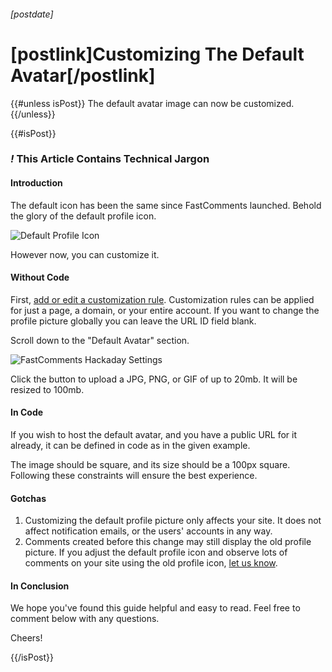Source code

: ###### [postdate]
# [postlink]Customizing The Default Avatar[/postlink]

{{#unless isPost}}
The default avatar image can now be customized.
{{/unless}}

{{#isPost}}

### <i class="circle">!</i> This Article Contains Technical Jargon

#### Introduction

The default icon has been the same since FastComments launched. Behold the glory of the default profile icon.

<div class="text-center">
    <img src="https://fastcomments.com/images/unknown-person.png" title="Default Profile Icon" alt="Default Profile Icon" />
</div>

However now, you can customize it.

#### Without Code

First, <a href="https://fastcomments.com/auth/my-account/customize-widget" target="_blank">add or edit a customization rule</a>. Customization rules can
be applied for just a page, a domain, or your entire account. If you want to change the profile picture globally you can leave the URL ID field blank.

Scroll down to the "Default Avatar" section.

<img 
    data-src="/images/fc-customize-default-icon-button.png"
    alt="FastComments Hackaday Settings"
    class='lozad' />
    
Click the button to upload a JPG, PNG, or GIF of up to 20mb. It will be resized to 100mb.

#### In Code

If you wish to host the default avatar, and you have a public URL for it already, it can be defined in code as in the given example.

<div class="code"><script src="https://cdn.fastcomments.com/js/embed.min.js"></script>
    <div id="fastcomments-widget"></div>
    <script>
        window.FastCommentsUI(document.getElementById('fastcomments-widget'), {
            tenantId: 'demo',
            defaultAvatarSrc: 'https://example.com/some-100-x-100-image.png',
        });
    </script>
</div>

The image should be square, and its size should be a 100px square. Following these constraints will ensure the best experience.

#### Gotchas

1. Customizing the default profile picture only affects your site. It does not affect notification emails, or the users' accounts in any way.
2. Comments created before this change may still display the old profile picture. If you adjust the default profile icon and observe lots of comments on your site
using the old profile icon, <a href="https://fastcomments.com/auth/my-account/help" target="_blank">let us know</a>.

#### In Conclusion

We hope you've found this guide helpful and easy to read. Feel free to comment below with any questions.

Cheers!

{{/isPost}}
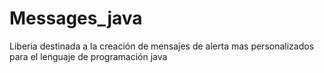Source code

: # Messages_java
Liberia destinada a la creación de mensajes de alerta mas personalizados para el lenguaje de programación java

* * *

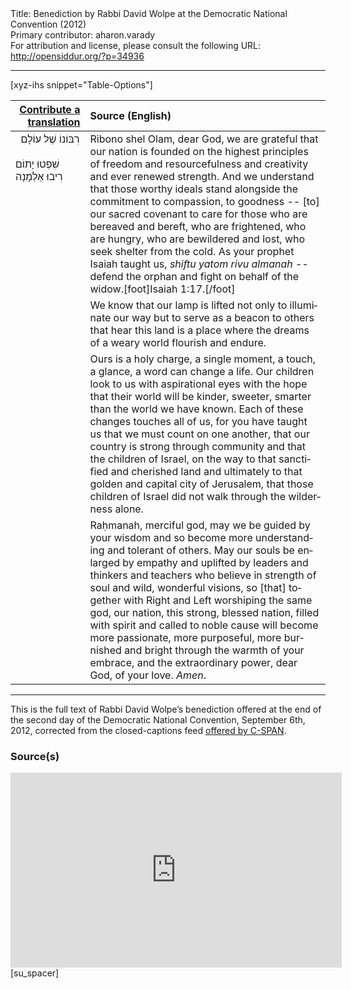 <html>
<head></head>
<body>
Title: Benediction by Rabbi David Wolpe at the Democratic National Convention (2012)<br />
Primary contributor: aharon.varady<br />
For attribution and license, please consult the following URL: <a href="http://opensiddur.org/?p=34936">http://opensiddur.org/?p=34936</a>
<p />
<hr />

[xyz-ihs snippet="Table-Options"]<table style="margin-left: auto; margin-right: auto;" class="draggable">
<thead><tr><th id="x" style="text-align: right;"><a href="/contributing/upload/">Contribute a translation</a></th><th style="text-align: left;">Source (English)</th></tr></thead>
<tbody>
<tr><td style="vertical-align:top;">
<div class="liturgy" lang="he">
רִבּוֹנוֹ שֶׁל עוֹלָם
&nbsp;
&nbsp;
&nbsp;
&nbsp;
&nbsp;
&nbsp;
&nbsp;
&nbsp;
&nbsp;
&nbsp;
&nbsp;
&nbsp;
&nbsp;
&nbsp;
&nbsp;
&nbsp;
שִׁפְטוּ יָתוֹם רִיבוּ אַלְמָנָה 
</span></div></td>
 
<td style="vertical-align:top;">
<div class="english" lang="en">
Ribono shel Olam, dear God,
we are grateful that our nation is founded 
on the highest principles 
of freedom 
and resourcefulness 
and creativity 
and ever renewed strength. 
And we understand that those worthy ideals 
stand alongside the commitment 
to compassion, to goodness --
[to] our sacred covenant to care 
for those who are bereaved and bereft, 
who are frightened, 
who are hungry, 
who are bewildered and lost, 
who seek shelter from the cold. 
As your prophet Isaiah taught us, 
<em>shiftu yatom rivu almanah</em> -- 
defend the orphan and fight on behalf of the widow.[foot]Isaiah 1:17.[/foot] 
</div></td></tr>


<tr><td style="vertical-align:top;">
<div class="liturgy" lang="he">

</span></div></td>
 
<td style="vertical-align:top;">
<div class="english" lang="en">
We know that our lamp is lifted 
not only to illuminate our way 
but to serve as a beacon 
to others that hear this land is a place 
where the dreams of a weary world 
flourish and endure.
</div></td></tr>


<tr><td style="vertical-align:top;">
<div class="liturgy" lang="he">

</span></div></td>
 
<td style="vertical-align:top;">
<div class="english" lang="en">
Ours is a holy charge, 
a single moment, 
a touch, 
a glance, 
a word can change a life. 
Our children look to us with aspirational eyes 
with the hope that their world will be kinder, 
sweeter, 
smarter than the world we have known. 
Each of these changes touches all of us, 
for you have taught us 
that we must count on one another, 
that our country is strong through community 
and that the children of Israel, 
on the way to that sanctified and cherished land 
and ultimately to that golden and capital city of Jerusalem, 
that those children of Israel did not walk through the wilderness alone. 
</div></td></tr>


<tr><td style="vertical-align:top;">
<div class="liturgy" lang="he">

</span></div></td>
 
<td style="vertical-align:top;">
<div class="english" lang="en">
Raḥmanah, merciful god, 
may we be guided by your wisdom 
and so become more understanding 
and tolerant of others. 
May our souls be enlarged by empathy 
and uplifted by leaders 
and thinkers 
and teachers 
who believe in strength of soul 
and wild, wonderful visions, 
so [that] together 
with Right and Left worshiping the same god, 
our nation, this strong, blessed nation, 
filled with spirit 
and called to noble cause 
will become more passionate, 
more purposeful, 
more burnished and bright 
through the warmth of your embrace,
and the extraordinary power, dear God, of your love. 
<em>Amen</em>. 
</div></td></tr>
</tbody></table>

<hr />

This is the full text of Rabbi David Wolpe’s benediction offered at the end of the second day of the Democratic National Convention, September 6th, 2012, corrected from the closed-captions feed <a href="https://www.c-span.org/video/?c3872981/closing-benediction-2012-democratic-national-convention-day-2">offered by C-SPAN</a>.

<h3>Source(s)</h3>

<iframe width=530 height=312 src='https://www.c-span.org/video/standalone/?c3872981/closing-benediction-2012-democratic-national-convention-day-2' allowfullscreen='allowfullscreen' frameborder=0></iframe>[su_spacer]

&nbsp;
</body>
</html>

* * *

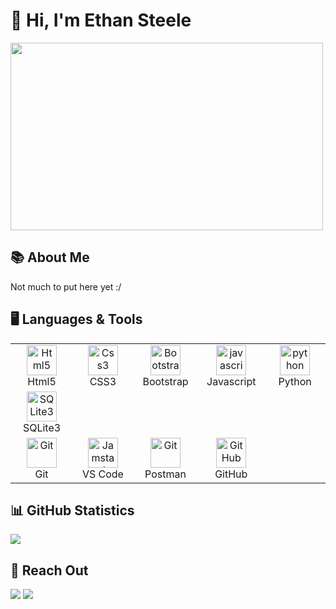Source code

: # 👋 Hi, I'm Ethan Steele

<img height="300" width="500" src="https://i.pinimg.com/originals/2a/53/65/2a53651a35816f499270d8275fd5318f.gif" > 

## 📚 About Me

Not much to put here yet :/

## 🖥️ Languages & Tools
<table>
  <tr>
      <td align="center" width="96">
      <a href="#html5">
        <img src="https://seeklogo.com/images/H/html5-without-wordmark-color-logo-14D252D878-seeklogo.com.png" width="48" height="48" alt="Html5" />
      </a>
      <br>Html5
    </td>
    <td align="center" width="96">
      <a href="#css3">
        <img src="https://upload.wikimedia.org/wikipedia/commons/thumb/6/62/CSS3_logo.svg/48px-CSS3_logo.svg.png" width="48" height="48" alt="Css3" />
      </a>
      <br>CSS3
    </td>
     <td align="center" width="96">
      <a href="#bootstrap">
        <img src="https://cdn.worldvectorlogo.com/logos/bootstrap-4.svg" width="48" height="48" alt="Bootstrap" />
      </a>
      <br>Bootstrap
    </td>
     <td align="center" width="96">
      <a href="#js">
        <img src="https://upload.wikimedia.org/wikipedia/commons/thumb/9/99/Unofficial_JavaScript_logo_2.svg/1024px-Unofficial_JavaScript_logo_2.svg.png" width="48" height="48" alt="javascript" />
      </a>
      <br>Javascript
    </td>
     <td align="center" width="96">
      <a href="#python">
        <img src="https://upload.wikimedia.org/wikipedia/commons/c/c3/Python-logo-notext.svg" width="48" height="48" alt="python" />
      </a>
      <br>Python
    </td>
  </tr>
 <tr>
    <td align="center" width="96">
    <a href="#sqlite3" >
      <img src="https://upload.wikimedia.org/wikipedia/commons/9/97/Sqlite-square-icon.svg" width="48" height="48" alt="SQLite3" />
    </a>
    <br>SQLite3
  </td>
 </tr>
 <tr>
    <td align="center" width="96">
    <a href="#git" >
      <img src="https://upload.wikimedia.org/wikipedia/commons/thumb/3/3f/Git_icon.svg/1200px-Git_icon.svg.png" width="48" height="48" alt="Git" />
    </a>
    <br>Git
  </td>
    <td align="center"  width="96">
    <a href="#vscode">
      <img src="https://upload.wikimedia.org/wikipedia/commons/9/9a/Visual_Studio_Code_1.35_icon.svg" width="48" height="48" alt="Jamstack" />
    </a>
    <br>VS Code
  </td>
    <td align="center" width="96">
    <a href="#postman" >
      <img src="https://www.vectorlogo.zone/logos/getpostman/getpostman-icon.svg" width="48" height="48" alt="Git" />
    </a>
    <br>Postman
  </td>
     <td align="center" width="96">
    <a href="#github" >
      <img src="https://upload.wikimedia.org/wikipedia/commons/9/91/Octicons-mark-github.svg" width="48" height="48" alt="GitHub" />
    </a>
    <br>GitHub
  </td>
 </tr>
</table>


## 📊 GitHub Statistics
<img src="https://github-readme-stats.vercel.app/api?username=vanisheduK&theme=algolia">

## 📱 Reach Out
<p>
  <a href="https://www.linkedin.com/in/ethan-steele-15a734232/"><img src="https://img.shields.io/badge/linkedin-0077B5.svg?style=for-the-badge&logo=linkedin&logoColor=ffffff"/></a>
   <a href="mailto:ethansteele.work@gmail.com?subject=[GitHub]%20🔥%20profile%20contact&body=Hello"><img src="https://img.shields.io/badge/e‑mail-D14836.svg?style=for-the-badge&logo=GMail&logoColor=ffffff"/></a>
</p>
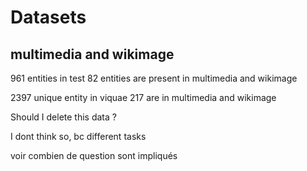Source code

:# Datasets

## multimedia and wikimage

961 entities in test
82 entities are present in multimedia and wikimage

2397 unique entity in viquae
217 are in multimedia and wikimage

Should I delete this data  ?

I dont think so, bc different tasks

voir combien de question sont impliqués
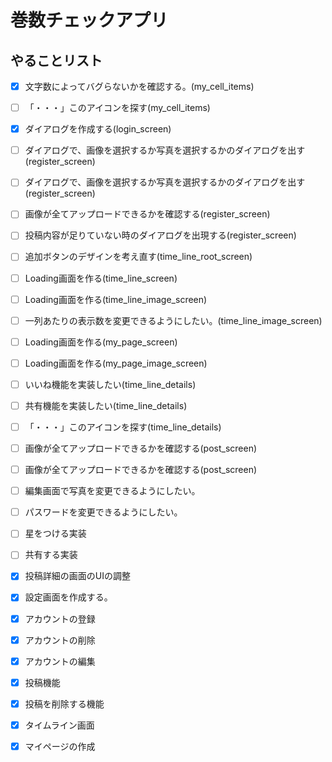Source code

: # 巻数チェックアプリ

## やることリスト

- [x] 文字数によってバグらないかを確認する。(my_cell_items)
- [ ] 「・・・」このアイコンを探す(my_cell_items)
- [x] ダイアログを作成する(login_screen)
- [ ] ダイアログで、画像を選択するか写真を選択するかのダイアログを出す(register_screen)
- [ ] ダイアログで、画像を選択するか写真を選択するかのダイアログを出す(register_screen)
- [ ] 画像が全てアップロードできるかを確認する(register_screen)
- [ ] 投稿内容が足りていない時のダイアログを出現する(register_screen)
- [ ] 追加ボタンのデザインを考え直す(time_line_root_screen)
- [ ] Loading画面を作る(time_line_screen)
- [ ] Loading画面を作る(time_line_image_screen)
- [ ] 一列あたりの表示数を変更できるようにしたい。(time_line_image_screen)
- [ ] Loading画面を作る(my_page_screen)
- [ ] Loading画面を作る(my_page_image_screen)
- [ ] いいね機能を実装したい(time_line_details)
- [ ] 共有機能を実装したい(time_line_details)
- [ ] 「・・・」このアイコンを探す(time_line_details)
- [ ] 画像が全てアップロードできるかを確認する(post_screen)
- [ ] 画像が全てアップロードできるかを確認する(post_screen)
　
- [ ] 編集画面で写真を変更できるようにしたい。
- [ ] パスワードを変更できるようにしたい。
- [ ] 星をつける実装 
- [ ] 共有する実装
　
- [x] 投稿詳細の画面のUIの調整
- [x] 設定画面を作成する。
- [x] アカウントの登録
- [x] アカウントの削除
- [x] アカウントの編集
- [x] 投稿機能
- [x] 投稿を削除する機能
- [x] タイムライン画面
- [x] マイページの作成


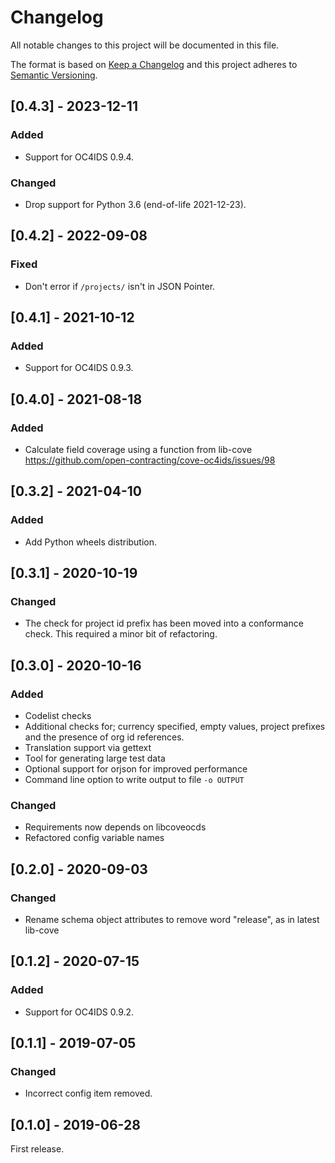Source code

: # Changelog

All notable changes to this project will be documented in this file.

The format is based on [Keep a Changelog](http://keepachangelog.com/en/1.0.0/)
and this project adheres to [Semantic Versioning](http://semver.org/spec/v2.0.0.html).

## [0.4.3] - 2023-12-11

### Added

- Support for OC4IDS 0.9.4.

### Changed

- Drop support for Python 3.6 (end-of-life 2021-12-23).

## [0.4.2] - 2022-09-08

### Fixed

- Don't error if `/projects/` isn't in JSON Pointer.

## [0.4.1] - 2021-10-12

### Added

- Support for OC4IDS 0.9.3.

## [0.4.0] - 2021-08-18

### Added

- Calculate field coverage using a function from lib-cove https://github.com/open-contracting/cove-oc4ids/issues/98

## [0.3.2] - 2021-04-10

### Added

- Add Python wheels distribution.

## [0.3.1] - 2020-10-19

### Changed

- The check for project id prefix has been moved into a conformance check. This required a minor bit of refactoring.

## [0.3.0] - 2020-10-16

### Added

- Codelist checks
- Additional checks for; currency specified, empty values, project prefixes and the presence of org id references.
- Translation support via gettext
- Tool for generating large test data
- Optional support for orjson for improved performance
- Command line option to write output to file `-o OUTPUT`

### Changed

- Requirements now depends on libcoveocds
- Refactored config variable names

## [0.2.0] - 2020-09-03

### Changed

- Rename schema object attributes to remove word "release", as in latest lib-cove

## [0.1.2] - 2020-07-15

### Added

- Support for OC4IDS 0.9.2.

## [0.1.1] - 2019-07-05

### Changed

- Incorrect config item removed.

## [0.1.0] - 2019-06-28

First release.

Description of the task:
Retype, in the same exact form, the lines of the material above from the line holding "but to serve as a beacon" through the line holding "Our children look".

Solution:
but to serve as a beacon 
to others that hear this land is a place 
where the dreams of a weary world 
flourish and endure.
</div></td></tr>


<tr><td style="vertical-align:top;">
<div class="liturgy" lang="he">

</span></div></td>
 
<td style="vertical-align:top;">
<div class="english" lang="en">
Ours is a holy charge, 
a single moment, 
a touch, 
a glance, 
a word can change a life. 
Our children look to us with aspirational eyes 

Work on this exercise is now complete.